(Records drawn from a dataset)
--- START ---

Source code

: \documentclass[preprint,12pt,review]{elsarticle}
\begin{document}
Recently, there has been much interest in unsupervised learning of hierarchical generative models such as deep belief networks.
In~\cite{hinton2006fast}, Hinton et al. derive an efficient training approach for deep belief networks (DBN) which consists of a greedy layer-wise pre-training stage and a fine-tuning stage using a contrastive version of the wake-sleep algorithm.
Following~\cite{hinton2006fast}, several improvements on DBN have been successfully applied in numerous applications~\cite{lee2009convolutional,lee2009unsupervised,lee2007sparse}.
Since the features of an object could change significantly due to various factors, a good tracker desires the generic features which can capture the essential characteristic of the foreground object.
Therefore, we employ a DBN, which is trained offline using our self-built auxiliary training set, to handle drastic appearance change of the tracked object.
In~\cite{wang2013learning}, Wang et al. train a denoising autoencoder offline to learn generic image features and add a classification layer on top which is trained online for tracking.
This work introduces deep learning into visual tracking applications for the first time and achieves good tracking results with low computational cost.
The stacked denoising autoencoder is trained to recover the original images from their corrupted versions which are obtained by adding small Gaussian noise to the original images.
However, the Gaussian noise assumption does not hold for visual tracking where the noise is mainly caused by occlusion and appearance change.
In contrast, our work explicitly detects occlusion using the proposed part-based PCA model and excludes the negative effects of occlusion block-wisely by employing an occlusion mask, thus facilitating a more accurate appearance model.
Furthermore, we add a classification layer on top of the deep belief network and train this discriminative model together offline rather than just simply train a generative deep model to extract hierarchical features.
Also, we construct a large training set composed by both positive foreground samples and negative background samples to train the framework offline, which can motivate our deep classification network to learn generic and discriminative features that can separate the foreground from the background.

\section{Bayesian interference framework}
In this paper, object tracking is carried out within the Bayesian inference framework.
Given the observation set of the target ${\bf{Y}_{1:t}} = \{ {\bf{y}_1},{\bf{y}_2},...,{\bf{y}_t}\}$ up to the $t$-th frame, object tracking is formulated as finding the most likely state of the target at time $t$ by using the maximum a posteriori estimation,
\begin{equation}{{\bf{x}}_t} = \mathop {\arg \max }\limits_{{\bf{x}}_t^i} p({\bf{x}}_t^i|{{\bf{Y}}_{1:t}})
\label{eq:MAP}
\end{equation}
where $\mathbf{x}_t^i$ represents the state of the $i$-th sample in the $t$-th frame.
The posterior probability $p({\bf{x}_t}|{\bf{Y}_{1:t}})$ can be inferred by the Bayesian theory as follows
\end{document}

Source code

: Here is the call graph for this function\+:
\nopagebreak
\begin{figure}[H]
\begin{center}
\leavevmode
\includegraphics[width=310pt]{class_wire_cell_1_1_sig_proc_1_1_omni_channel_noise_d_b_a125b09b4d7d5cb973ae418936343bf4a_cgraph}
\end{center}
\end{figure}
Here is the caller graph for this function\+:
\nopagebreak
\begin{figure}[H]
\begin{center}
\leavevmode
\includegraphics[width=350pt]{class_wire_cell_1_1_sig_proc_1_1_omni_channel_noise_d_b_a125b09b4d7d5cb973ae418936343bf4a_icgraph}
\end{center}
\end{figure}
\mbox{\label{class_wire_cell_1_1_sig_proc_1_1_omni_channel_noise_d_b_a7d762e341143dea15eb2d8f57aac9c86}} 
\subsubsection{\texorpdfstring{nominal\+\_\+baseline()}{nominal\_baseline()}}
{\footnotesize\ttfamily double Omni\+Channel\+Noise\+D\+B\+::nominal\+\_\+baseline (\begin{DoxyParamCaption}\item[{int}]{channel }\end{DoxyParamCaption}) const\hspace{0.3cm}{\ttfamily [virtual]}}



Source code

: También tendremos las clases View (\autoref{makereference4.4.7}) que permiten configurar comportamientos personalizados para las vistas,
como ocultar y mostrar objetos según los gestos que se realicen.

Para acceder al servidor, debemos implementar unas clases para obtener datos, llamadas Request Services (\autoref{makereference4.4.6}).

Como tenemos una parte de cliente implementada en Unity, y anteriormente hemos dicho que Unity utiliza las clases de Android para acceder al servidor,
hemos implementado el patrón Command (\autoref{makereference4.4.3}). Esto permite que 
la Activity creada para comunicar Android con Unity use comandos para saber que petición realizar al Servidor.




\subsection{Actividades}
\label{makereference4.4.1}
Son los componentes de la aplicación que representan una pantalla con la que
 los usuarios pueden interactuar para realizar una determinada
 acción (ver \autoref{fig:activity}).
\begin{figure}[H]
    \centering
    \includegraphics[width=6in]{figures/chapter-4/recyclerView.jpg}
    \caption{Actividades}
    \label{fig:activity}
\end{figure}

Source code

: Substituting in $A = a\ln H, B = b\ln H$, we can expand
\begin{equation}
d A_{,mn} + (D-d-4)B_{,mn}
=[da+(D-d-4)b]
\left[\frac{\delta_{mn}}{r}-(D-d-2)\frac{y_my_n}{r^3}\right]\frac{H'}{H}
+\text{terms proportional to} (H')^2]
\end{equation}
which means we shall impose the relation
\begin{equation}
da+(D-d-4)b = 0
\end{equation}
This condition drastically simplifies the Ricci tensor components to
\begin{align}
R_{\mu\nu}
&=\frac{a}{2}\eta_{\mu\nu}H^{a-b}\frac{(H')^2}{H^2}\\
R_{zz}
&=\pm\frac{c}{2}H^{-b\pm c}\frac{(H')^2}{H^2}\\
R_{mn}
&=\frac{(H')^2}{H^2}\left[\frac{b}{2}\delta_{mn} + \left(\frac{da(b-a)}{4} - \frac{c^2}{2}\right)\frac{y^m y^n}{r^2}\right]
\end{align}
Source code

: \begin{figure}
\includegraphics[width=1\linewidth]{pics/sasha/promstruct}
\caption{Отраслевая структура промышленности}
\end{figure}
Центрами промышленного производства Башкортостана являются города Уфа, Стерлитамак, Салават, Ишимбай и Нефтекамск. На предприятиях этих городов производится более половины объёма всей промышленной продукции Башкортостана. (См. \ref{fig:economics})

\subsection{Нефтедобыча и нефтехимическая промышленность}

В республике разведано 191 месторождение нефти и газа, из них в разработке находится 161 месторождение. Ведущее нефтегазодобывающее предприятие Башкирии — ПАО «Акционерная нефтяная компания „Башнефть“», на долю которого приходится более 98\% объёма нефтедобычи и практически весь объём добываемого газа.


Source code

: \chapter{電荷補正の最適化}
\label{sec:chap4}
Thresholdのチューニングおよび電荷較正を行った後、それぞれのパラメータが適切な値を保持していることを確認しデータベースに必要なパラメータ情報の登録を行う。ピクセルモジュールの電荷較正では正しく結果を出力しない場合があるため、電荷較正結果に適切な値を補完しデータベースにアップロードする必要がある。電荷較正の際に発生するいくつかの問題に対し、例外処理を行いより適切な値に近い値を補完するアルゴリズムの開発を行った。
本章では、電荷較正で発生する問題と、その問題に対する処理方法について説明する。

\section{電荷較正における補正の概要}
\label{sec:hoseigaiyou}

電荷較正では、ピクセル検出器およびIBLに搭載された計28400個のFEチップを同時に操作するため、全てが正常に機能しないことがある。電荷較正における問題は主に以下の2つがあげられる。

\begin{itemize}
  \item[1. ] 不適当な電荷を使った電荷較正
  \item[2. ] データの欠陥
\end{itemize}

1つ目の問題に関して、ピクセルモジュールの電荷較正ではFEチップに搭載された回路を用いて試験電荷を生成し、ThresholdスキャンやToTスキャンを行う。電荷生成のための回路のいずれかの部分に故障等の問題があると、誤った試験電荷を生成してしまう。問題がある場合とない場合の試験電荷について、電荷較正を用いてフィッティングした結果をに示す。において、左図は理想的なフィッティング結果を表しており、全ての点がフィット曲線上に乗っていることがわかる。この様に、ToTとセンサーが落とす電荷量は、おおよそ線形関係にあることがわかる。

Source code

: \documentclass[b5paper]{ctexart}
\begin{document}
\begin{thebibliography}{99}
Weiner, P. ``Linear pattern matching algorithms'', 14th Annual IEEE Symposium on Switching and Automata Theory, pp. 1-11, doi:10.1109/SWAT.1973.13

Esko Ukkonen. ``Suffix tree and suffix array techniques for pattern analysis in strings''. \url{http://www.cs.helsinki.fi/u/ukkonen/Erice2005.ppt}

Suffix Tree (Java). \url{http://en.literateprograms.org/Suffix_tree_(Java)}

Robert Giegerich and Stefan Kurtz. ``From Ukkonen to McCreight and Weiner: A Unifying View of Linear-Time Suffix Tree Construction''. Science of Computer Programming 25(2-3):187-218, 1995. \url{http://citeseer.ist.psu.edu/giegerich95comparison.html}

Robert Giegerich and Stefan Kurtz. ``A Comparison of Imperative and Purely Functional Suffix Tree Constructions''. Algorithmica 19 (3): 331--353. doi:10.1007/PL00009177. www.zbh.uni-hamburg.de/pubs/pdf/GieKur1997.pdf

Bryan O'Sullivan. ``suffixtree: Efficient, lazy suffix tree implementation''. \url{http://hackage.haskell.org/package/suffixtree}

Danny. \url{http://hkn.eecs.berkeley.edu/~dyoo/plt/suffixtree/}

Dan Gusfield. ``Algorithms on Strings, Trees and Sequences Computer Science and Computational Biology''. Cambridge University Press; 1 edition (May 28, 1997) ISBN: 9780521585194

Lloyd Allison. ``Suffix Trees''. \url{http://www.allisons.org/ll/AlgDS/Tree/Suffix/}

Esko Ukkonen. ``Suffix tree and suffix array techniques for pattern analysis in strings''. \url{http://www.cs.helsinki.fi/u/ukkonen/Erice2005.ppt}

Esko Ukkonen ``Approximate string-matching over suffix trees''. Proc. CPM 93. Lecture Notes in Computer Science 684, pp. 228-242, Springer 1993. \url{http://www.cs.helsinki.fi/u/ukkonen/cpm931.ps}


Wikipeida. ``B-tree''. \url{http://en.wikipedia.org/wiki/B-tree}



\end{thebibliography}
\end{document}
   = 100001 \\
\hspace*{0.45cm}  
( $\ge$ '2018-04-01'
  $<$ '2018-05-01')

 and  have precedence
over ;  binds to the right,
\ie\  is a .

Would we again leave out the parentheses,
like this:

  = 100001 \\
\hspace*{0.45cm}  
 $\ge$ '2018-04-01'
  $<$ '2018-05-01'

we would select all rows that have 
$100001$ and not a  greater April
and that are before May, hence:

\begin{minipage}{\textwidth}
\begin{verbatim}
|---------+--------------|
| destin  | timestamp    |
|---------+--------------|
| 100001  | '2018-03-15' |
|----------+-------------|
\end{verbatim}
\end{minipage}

--- END ---

For every line above in which the string "been" appears, add one; please give the final count and nothing else.

2